Look through the data that follows and copy each line with the string "date".

■ ■ ■ ■

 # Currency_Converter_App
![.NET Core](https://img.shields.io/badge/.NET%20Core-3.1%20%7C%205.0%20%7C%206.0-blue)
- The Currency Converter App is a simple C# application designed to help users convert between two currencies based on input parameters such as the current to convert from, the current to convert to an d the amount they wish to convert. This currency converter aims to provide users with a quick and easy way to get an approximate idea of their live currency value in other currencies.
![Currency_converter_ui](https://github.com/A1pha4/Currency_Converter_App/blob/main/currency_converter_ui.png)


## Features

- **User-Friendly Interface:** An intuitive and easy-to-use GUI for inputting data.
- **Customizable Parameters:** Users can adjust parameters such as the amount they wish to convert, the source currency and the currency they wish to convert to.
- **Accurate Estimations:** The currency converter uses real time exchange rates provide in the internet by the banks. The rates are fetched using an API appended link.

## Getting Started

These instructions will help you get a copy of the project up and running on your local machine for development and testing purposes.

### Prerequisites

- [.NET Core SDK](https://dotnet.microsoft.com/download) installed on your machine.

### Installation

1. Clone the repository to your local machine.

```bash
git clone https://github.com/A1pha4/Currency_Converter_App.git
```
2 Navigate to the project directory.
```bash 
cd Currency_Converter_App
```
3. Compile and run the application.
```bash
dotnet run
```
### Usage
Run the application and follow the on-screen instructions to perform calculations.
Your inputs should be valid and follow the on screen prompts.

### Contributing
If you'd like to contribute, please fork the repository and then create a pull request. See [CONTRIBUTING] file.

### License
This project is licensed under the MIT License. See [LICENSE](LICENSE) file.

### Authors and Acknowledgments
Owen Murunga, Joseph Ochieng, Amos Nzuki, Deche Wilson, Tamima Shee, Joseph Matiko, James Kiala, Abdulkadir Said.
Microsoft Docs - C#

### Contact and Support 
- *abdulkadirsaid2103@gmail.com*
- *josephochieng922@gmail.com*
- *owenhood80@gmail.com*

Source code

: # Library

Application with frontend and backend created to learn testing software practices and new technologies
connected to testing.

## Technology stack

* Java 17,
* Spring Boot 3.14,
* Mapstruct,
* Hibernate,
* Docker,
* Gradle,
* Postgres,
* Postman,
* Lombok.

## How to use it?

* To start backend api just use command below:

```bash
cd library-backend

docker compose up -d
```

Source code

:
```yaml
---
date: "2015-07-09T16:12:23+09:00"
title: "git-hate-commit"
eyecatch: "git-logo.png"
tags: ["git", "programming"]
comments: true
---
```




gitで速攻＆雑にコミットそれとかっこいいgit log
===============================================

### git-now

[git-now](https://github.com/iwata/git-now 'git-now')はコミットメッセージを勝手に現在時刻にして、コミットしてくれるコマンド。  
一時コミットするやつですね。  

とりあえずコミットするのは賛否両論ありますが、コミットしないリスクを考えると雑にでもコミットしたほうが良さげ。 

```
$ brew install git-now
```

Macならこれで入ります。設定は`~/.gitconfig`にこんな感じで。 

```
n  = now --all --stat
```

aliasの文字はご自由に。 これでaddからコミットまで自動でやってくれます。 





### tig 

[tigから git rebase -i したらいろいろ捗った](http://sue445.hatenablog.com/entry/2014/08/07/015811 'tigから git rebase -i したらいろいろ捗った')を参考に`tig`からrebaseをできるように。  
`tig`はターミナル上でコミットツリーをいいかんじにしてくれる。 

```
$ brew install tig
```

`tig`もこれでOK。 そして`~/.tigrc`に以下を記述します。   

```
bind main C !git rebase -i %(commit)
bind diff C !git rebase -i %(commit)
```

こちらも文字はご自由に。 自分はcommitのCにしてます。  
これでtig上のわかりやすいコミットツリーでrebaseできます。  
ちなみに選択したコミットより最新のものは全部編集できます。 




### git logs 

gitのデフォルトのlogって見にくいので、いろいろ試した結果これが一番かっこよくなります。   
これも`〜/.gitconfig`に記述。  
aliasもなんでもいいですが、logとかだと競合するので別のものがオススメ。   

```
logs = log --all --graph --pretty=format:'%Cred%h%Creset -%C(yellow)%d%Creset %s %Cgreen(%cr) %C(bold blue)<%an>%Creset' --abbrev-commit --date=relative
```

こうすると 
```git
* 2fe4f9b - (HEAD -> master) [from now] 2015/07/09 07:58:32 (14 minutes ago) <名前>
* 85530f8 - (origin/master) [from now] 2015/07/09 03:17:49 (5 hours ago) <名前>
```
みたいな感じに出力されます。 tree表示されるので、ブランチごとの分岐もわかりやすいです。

■ ■ ■ ■

§ **Exercise output**:
date: "2015-07-09T16:12:23+09:00"
logs = log --all --graph --pretty=format:'%Cred%h%Creset -%C(yellow)%d%Creset %s %Cgreen(%cr) %C(bold blue)<%an>%Creset' --abbrev-commit --date=relative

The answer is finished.